Prompt:
The records below are to be repeated exactly, minus any pictures.

Source texts of formatted documents:
....

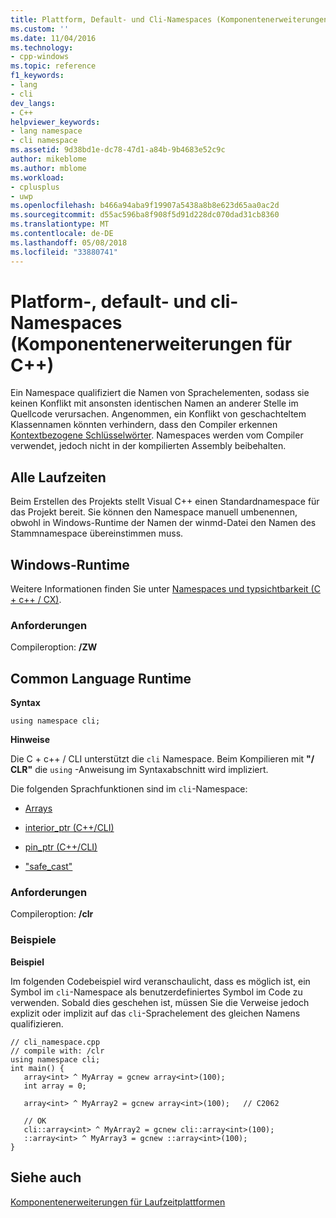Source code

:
 ```yaml
---
title: Plattform, Default- und Cli-Namespaces (Komponentenerweiterungen für C++) | Microsoft Docs
ms.custom: ''
ms.date: 11/04/2016
ms.technology:
- cpp-windows
ms.topic: reference
f1_keywords:
- lang
- cli
dev_langs:
- C++
helpviewer_keywords:
- lang namespace
- cli namespace
ms.assetid: 9d38bd1e-dc78-47d1-a84b-9b4683e52c9c
author: mikeblome
ms.author: mblome
ms.workload:
- cplusplus
- uwp
ms.openlocfilehash: b466a94aba9f19907a5438a8b8e623d65aa0ac2d
ms.sourcegitcommit: d55ac596ba8f908f5d91d228dc070dad31cb8360
ms.translationtype: MT
ms.contentlocale: de-DE
ms.lasthandoff: 05/08/2018
ms.locfileid: "33880741"
---
```

# <a name="platform-default-and-cli-namespaces--c-component-extensions"></a>Platform-, default- und cli-Namespaces (Komponentenerweiterungen für C++)
Ein Namespace qualifiziert die Namen von Sprachelementen, sodass sie keinen Konflikt mit ansonsten identischen Namen an anderer Stelle im Quellcode verursachen. Angenommen, ein Konflikt von geschachteltem Klassennamen könnten verhindern, dass den Compiler erkennen [Kontextbezogene Schlüsselwörter](../windows/context-sensitive-keywords-cpp-component-extensions.md). Namespaces werden vom Compiler verwendet, jedoch nicht in der kompilierten Assembly beibehalten.  
  
## <a name="all-runtimes"></a>Alle Laufzeiten  
 Beim Erstellen des Projekts stellt Visual C++ einen Standardnamespace für das Projekt bereit. Sie können den Namespace manuell umbenennen, obwohl in Windows-Runtime der Namen der winmd-Datei den Namen des Stammnamespace übereinstimmen muss.  
  
## <a name="windows-runtime"></a>Windows-Runtime  
 Weitere Informationen finden Sie unter [Namespaces und typsichtbarkeit (C + c++ / CX)](http://msdn.microsoft.com/library/windows/apps/hh969551.aspx).  
  
### <a name="requirements"></a>Anforderungen  
 Compileroption: **/ZW**  
  
## <a name="common-language-runtime"></a>Common Language Runtime 
 **Syntax**  
  
```  
using namespace cli;  
```  
  
 **Hinweise**  
  
 Die C + c++ / CLI unterstützt die `cli` Namespace. Beim Kompilieren mit **"/ CLR"** die `using` -Anweisung im Syntaxabschnitt wird impliziert.  
  
 Die folgenden Sprachfunktionen sind im `cli`-Namespace:  
  
-   [Arrays](../windows/arrays-cpp-component-extensions.md)  
  
-   [interior_ptr (C++/CLI)](../windows/interior-ptr-cpp-cli.md)  
  
-   [pin_ptr (C++/CLI)](../windows/pin-ptr-cpp-cli.md)  
  
-   ["safe_cast"](../windows/safe-cast-cpp-component-extensions.md)  
  
### <a name="requirements"></a>Anforderungen  
 Compileroption: **/clr**  
  
### <a name="examples"></a>Beispiele  
 **Beispiel**  
  
 Im folgenden Codebeispiel wird veranschaulicht, dass es möglich ist, ein Symbol im `cli`-Namespace als benutzerdefiniertes Symbol im Code zu verwenden.  Sobald dies geschehen ist, müssen Sie die Verweise jedoch explizit oder implizit auf das `cli`-Sprachelement des gleichen Namens qualifizieren.  
  
```  
// cli_namespace.cpp  
// compile with: /clr  
using namespace cli;  
int main() {  
   array<int> ^ MyArray = gcnew array<int>(100);  
   int array = 0;  
  
   array<int> ^ MyArray2 = gcnew array<int>(100);   // C2062  
  
   // OK  
   cli::array<int> ^ MyArray2 = gcnew cli::array<int>(100);  
   ::array<int> ^ MyArray3 = gcnew ::array<int>(100);  
}  
```  
  
## <a name="see-also"></a>Siehe auch  
 [Komponentenerweiterungen für Laufzeitplattformen](../windows/component-extensions-for-runtime-platforms.md)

....

Written response:
Source code

:
 ```yaml
---
title: Plattform, Default- und Cli-Namespaces (Komponentenerweiterungen für C++) | Microsoft Docs
ms.custom: ''
ms.date: 11/04/2016
ms.technology:
- cpp-windows
ms.topic: reference
f1_keywords:
- lang
- cli
dev_langs:
- C++
helpviewer_keywords:
- lang namespace
- cli namespace
ms.assetid: 9d38bd1e-dc78-47d1-a84b-9b4683e52c9c
author: mikeblome
ms.author: mblome
ms.workload:
- cplusplus
- uwp
ms.openlocfilehash: b466a94aba9f19907a5438a8b8e623d65aa0ac2d
ms.sourcegitcommit: d55ac596ba8f908f5d91d228dc070dad31cb8360
ms.translationtype: MT
ms.contentlocale: de-DE
ms.lasthandoff: 05/08/2018
ms.locfileid: "33880741"
---
```

# <a name="platform-default-and-cli-namespaces--c-component-extensions"></a>Platform-, default- und cli-Namespaces (Komponentenerweiterungen für C++)
Ein Namespace qualifiziert die Namen von Sprachelementen, sodass sie keinen Konflikt mit ansonsten identischen Namen an anderer Stelle im Quellcode verursachen. Angenommen, ein Konflikt von geschachteltem Klassennamen könnten verhindern, dass den Compiler erkennen [Kontextbezogene Schlüsselwörter](../windows/context-sensitive-keywords-cpp-component-extensions.md). Namespaces werden vom Compiler verwendet, jedoch nicht in der kompilierten Assembly beibehalten.  
  
## <a name="all-runtimes"></a>Alle Laufzeiten  
 Beim Erstellen des Projekts stellt Visual C++ einen Standardnamespace für das Projekt bereit. Sie können den Namespace manuell umbenennen, obwohl in Windows-Runtime der Namen der winmd-Datei den Namen des Stammnamespace übereinstimmen muss.  
  
## <a name="windows-runtime"></a>Windows-Runtime  
 Weitere Informationen finden Sie unter [Namespaces und typsichtbarkeit (C + c++ / CX)](http://msdn.microsoft.com/library/windows/apps/hh969551.aspx).  
  
### <a name="requirements"></a>Anforderungen  
 Compileroption: **/ZW**  
  
## <a name="common-language-runtime"></a>Common Language Runtime 
 **Syntax**  
  
```  
using namespace cli;  
```  
  
 **Hinweise**  
  
 Die C + c++ / CLI unterstützt die `cli` Namespace. Beim Kompilieren mit **"/ CLR"** die `using` -Anweisung im Syntaxabschnitt wird impliziert.  
  
 Die folgenden Sprachfunktionen sind im `cli`-Namespace:  
  
-   [Arrays](../windows/arrays-cpp-component-extensions.md)  
  
-   [interior_ptr (C++/CLI)](../windows/interior-ptr-cpp-cli.md)  
  
-   [pin_ptr (C++/CLI)](../windows/pin-ptr-cpp-cli.md)  
  
-   ["safe_cast"](../windows/safe-cast-cpp-component-extensions.md)  
  
### <a name="requirements"></a>Anforderungen  
 Compileroption: **/clr**  
  
### <a name="examples"></a>Beispiele  
 **Beispiel**  
  
 Im folgenden Codebeispiel wird veranschaulicht, dass es möglich ist, ein Symbol im `cli`-Namespace als benutzerdefiniertes Symbol im Code zu verwenden.  Sobald dies geschehen ist, müssen Sie die Verweise jedoch explizit oder implizit auf das `cli`-Sprachelement des gleichen Namens qualifizieren.  
  
```  
// cli_namespace.cpp  
// compile with: /clr  
using namespace cli;  
int main() {  
   array<int> ^ MyArray = gcnew array<int>(100);  
   int array = 0;  
  
   array<int> ^ MyArray2 = gcnew array<int>(100);   // C2062  
  
   // OK  
   cli::array<int> ^ MyArray2 = gcnew cli::array<int>(100);  
   ::array<int> ^ MyArray3 = gcnew ::array<int>(100);  
}  
```  
  
## <a name="see-also"></a>Siehe auch  
 [Komponentenerweiterungen für Laufzeitplattformen](../windows/component-extensions-for-runtime-platforms.md)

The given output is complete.